== PROMPT ==
In the entries that follow, the lines from the one with "在格拉提亚天空设施的藏书室中" through the one with "1.1 | 0.6 ~ 0.8 |" are the ones to write out, exactly and with both ends included. Nothing else should appear.

== DATA EXCERPTS ==
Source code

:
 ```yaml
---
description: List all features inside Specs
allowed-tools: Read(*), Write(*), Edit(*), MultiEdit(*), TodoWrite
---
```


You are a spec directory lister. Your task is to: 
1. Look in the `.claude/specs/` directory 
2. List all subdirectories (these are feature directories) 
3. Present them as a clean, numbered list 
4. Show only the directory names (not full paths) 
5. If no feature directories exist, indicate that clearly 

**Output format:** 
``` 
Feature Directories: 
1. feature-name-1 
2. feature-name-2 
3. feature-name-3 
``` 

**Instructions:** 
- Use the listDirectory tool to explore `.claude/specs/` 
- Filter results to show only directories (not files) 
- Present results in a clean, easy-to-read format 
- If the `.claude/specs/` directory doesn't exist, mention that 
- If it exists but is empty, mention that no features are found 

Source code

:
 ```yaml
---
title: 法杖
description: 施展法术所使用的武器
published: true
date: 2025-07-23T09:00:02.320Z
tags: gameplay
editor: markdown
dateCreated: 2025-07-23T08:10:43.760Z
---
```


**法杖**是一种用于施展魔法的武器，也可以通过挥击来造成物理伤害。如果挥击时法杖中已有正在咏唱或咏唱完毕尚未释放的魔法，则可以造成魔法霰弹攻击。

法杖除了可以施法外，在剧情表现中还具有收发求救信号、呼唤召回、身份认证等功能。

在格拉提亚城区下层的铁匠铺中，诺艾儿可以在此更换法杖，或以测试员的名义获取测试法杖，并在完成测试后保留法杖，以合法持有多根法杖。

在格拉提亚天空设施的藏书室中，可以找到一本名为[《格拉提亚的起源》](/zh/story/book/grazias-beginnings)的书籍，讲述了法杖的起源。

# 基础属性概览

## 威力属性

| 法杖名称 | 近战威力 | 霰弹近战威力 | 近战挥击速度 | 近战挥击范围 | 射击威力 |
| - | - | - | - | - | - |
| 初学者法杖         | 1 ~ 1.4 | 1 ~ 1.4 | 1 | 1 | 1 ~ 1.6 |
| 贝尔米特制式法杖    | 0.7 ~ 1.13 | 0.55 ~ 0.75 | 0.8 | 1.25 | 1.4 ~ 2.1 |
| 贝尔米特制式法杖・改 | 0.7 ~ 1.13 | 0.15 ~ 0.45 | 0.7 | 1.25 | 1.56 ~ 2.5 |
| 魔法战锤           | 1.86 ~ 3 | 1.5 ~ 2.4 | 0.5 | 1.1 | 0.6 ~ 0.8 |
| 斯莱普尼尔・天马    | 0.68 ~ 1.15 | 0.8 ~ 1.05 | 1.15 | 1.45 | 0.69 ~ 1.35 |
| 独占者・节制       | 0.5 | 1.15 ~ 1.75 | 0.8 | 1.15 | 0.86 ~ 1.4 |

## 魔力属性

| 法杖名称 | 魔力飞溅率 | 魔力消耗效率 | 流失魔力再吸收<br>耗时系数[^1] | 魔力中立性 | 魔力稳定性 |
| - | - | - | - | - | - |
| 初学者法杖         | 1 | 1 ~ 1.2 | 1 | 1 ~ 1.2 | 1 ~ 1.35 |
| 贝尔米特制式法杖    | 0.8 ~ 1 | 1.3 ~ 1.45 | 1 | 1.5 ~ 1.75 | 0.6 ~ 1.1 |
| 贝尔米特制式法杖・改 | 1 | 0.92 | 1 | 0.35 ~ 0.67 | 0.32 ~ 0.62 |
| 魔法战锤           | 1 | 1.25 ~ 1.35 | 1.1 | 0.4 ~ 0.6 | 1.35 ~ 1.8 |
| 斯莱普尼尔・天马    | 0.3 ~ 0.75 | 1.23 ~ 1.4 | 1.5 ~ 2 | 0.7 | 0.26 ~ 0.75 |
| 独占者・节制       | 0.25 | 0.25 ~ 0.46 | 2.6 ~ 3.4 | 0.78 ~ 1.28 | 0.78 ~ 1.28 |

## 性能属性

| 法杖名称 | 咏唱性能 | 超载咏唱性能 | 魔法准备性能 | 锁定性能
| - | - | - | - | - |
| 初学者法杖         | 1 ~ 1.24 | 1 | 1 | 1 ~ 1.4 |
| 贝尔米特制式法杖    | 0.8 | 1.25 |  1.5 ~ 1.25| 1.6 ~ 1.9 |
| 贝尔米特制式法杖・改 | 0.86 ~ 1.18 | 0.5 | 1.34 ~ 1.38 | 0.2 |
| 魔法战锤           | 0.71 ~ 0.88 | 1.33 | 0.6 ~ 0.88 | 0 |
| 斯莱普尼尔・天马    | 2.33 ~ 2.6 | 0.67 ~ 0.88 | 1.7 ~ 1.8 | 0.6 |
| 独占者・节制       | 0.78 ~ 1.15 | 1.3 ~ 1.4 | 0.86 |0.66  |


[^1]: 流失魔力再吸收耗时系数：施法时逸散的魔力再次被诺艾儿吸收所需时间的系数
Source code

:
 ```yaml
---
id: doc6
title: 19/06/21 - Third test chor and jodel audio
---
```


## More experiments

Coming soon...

== RESULT OF THE TASK ==
在格拉提亚天空设施的藏书室中，可以找到一本名为[《格拉提亚的起源》](/zh/story/book/grazias-beginnings)的书籍，讲述了法杖的起源。

# 基础属性概览

## 威力属性

| 法杖名称 | 近战威力 | 霰弹近战威力 | 近战挥击速度 | 近战挥击范围 | 射击威力 |
| - | - | - | - | - | - |
| 初学者法杖         | 1 ~ 1.4 | 1 ~ 1.4 | 1 | 1 | 1 ~ 1.6 |
| 贝尔米特制式法杖    | 0.7 ~ 1.13 | 0.55 ~ 0.75 | 0.8 | 1.25 | 1.4 ~ 2.1 |
| 贝尔米特制式法杖・改 | 0.7 ~ 1.13 | 0.15 ~ 0.45 | 0.7 | 1.25 | 1.56 ~ 2.5 |
| 魔法战锤           | 1.86 ~ 3 | 1.5 ~ 2.4 | 0.5 | 1.1 | 0.6 ~ 0.8 |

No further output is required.